Special Features

Year in Review: residential lending in 2020

Rozi Jones
24th December 2020
resi year in review
"We could well see more players entering the “near prime” lending market, as the market reacts to the effect of borrowers who have been furloughed and that have taken payment holidays."

2020 has been a very unusual year. A global pandemic has drastically changed our day-to-day lives and - in many ways - our industry. To look back at how the past twelve months has affected how we do business, Financial Reporter will be sharing a series of Year in Review pieces covering different sectors of financial services. Experts from across the industry will share their thoughts on 2020 and how we can look forward to 2021 - in the last piece, we look at the residential mortgage market.

Here's what some of the biggest names in protection had to say about this year and how the market will continue to change in 2021:

Daniel Payne, managing director of Fluent Mortgages, said: "Throughout 2019 The Bank of England base rate was 0.75% however this was reduced to 0.25% on the 11th of March and again on the 19th of March 2020 to 0.1% to help control the economic shock of coronavirus. Lenders have understandably taken a more cautious approach to their product ranges due to the operational and potential economic impacts that have been experienced as a result of the pandemic. Not only has there been a significant reduction availability but the cost of borrowing for low-deposit/equity borrowers has increased substantially across all mortgage types over the last 12 months. The cost of a 90% loan-to-value (LTV) two-year fixed rate mortgage has jumped by more than 28% between November 2019 and November 2020. In monetary terms that means the cost per £1,000 borrowed has grown from £4.06 to £5.22 over the year."

Richard Pike, sales and marketing director at Phoebus Software, commented: "If you look back historically to mass unemployed and rising arrears, this will undoubtedly lead you to think that we only have recession and hard times to look forward to.

"But in times of rising arrears volumes, this can also provide opportunities for those looking at trading books, and generally speaking, those books with higher levels of non-performing loans will be available at reduced prices and this will encourage higher numbers of portfolio trades.

"Following the early days of the last global crisis, we saw a lot of this type of activity, and those with high levels of automation in their collections and special servicing activities were able to work out this debt very effectively and then, in some cases, trade the portfolio again at a profit in the following years. But let’s not forget the value of the originations market in uncertain times.

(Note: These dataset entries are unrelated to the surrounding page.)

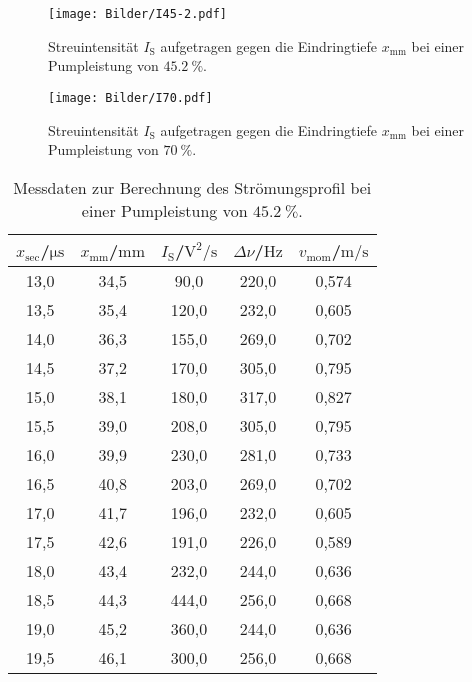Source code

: \begin{figure}
  \centering
  \texttt{[image: Bilder/I45-2.pdf]}
  \caption{Streuintensität $I_\mathrm{S}$ aufgetragen gegen die Eindringtiefe $x_\mathrm{mm}$ bei einer Pumpleistung von $\SI{45.2}{\percent}$. }
  \label{fig:I45}
\end{figure}
\begin{figure}
  \centering
  \texttt{[image: Bilder/I70.pdf]}
  \caption{Streuintensität $I_\mathrm{S}$ aufgetragen gegen die Eindringtiefe $x_\mathrm{mm}$ bei einer Pumpleistung von $\SI{70}{\percent}$. }
  \label{fig:I70}
\end{figure}

\begin{table}
  \centering
  \caption{Messdaten zur Berechnung des Strömungsprofil bei einer Pumpleistung von $\SI{45.2}{\percent}$.}
  \label{tab:pl45}
  \begin{tabular}{ccccc}
    \toprule
    $x_\mathrm{sec}$/$\si{\micro\second}$ & $x_\mathrm{mm}$/$\si{\milli\meter}$ & $I_\mathrm{S}$/$\si{\square\volt\per\second}$ & $\Delta \nu$/$\si{\Hz}$&$v_\mathrm{mom}$/$\si{\meter\per\second}$ \\
    \midrule
    13,0 & 34,5 & 90,0 & 220,0 & 0,574 \\
    13,5 & 35,4 & 120,0 & 232,0 & 0,605 \\
    14,0 & 36,3 & 155,0 & 269,0 & 0,702 \\
    14,5 & 37,2 & 170,0 & 305,0 & 0,795 \\
    15,0 & 38,1 & 180,0 & 317,0 & 0,827 \\
    15,5 & 39,0 & 208,0 & 305,0 & 0,795 \\
    16,0 & 39,9 & 230,0 & 281,0 & 0,733 \\
    16,5 & 40,8 & 203,0 & 269,0 & 0,702 \\
    17,0 & 41,7 & 196,0 & 232,0 & 0,605 \\
    17,5 & 42,6 & 191,0 & 226,0 & 0,589 \\
    18,0 & 43,4 & 232,0 & 244,0 & 0,636 \\
    18,5 & 44,3 & 444,0 & 256,0 & 0,668 \\
    19,0 & 45,2 & 360,0 & 244,0 & 0,636 \\
    19,5 & 46,1 & 300,0 & 256,0 & 0,668 \\
    \bottomrule
  \end{tabular}
\end{table}
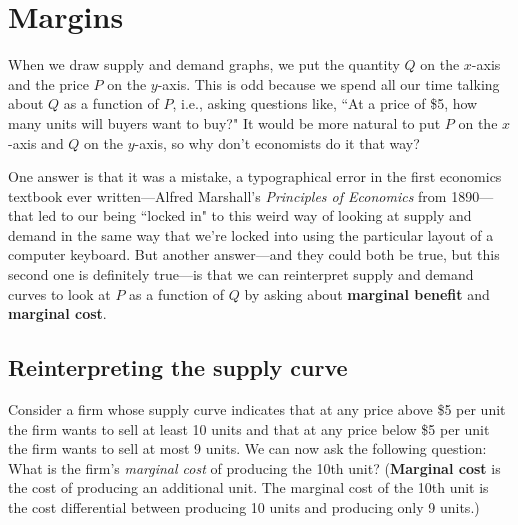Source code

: \chapter{Margins}
\label{3margins}

When we draw supply and demand graphs, we put the quantity $Q$ on the $x$-axis and the price $P$ on the $y$-axis. This is odd because we spend all our time talking about $Q$ as a function of $P$, i.e., asking questions like, ``At a price of \$5, how many units will buyers want to buy?" It would be more natural to put $P$ on the $x$-axis and $Q$ on the $y$-axis, so why don't economists do it that way?

One answer is that it was a mistake, a typographical error in the first economics textbook ever written---Alfred Marshall's \emph{Principles of Economics} from 1890---that led to our being ``locked in" to this weird way of looking at supply and demand in the same way that we're locked into using the particular layout of a computer keyboard. But another answer---and they could both be true, but this second one is definitely true---is that we can reinterpret supply and demand curves to look at $P$ as a function of $Q$ by asking about \textbf{marginal benefit} and \textbf{marginal cost}.


\section{Reinterpreting the supply curve}

Consider a firm whose supply curve indicates that at any price above \$5 per unit the firm wants to sell at least 10 units and that at any price below \$5 per unit the firm wants to sell at most 9 units. We can now ask the following question: What is the firm's \emph{marginal cost} of producing the 10th unit? (\textbf{Marginal cost} is the cost of producing an additional unit. The marginal cost of the 10th unit is the cost differential between producing 10 units and producing only 9 units.)

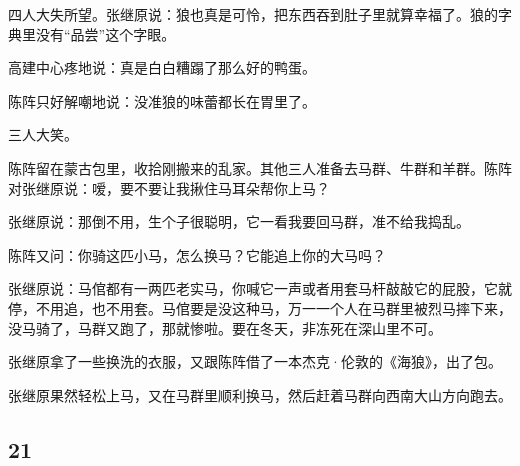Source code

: \par 四人大失所望。张继原说：狼也真是可怜，把东西吞到肚子里就算幸福了。狼的字典里没有“品尝”这个字眼。
\par 高建中心疼地说：真是白白糟蹋了那么好的鸭蛋。
\par 陈阵只好解嘲地说：没准狼的味蕾都长在胃里了。
\par 三人大笑。
\par 陈阵留在蒙古包里，收拾刚搬来的乱家。其他三人准备去马群、牛群和羊群。陈阵对张继原说：嗳，要不要让我揪住马耳朵帮你上马？
\par 张继原说：那倒不用，生个子很聪明，它一看我要回马群，准不给我捣乱。
\par 陈阵又问：你骑这匹小马，怎么换马？它能追上你的大马吗？
\par 张继原说：马倌都有一两匹老实马，你喊它一声或者用套马杆敲敲它的屁股，它就停，不用追，也不用套。马倌要是没这种马，万一一个人在马群里被烈马摔下来，没马骑了，马群又跑了，那就惨啦。要在冬天，非冻死在深山里不可。
\par 张继原拿了一些换洗的衣服，又跟陈阵借了一本杰克·伦敦的《海狼》，出了包。
\par 张继原果然轻松上马，又在马群里顺利换马，然后赶着马群向西南大山方向跑去。

\subsection*{21}


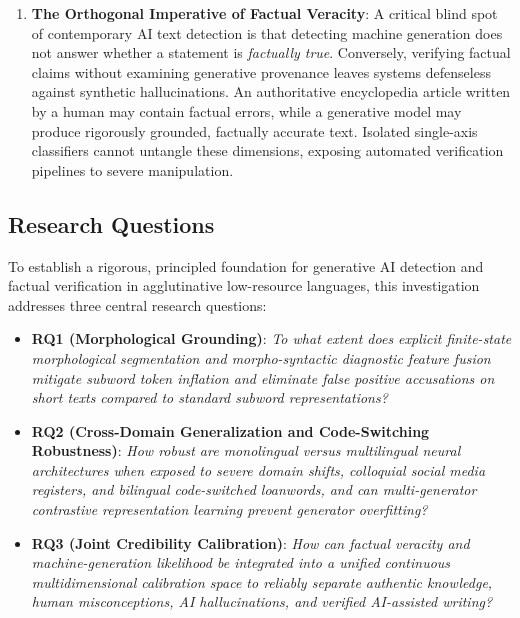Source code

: \begin{enumerate}
    \item \textbf{The Orthogonal Imperative of Factual Veracity}: A critical blind spot of contemporary AI text detection is that detecting machine generation does not answer whether a statement is \textit{factually true}. Conversely, verifying factual claims without examining generative provenance leaves systems defenseless against synthetic hallucinations. An authoritative encyclopedia article written by a human may contain factual errors, while a generative model may produce rigorously grounded, factually accurate text. Isolated single-axis classifiers cannot untangle these dimensions, exposing automated verification pipelines to severe manipulation.
\end{enumerate}

\subsection{Research Questions}
To establish a rigorous, principled foundation for generative AI detection and factual verification in agglutinative low-resource languages, this investigation addresses three central research questions:
\begin{itemize}
    \item \textbf{RQ1 (Morphological Grounding)}: \textit{To what extent does explicit finite-state morphological segmentation and morpho-syntactic diagnostic feature fusion mitigate subword token inflation and eliminate false positive accusations on short texts compared to standard subword representations?}
    \item \textbf{RQ2 (Cross-Domain Generalization and Code-Switching Robustness)}: \textit{How robust are monolingual versus multilingual neural architectures when exposed to severe domain shifts, colloquial social media registers, and bilingual code-switched loanwords, and can multi-generator contrastive representation learning prevent generator overfitting?}
    \item \textbf{RQ3 (Joint Credibility Calibration)}: \textit{How can factual veracity and machine-generation likelihood be integrated into a unified continuous multidimensional calibration space to reliably separate authentic knowledge, human misconceptions, AI hallucinations, and verified AI-assisted writing?}
\end{itemize}


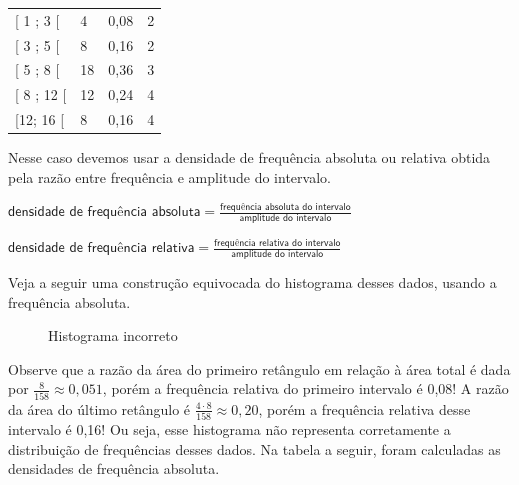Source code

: \begin{savenotes}\sphinxattablestart
\centering
\begin{tabulary}{\linewidth}[t]{|T|T|T|T|}
\hline
{}\relax &\relax &\relax &\relax \\
\hline
{[} 1 ; 3 {[}
&
4
&
0,08
&
2
\\
\hline
{[} 3 ; 5 {[}
&
8
&
0,16
&
2
\\
\hline
{[} 5 ; 8 {[}
&
18
&
0,36
&
3
\\
\hline
{[} 8 ; 12 {[}
&
12
&
0,24
&
4
\\
\hline
{[}12; 16 {[}
&
8
&
0,16
&
4
\\
\hline
\end{tabulary}
\par
\sphinxattableend\end{savenotes}

Nesse caso devemos usar a densidade de frequência absoluta ou relativa obtida pela razão entre frequência e amplitude do intervalo.

\(\textsf{densidade de frequência absoluta}=\frac{\textsf{frequência absoluta do intervalo}}{\textsf{amplitude do intervalo}}\)

\(\textsf{densidade de frequência relativa}=\frac{\textsf{frequência relativa do intervalo}}{\textsf{amplitude do intervalo}}\)

Veja a seguir uma construção equivocada do histograma desses dados, usando a frequência absoluta.

\begin{figure}[H]
\centering
\capstart

\noindent{}
\caption{Histograma incorreto}\label{\detokenize{PE103-4:fig-coloque-aqui-o-nome}}\label{\detokenize{PE103-4:id8}}\end{figure}

Observe que a razão da área do primeiro retângulo em relação à área total é dada por \(\displaystyle{\frac{8}{158}}\approx  0,051\), porém a frequência relativa do primeiro intervalo é 0,08! A razão da área do último retângulo é \(\displaystyle{\frac{4\cdot 8}{158}}\approx 0,20\), porém a frequência relativa desse intervalo é 0,16! Ou seja, esse histograma não representa corretamente a distribuição de frequências desses dados. Na tabela a seguir, foram calculadas as densidades de frequência absoluta.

"The originations market has been a good barometer of risk appetite since March, but next year I believe the industry will innovate and continue to fund mortgage completions for those that can prove sustainable income levels. We could well see more players entering the “near prime” lending market, as the market reacts to the effect of borrowers who have been furloughed and that have taken payment holidays."

Andy Scaife, CEO at O’Neill Patient, added: "Q1 2020 was positive, confidence was building in the market and we got off to a strong start. Then Covid happened, posing a significant challenge and forcing us all to work differently. Our investment in cutting-edge technology, remote working and supervision practices meant that our hard-working employees could continue to carry on looking after brokers and their clients with the same high quality service levels we are known for.

"The shot in the arm for the property market came in July with the Stamp Duty Land Tax holiday announcement. This, combined with the release of pent up demand, flooded the industry with purchase work as the nation got on the move. This deluge of work has come with its own set of unique challenges and we are now heading to a significant pinch point on 31st March 2021. It is only by working collaboratively as an industry, being realistic and managing expectations that we will get through the coming months.

"My takeaway from this year is the need to keep the focus on working together, the strength and ability shown by our valued teams to adapt and work under pressure in unprecedented circumstances and, all-in-all, a resilience shown by all of us to overcome anything that we are faced with."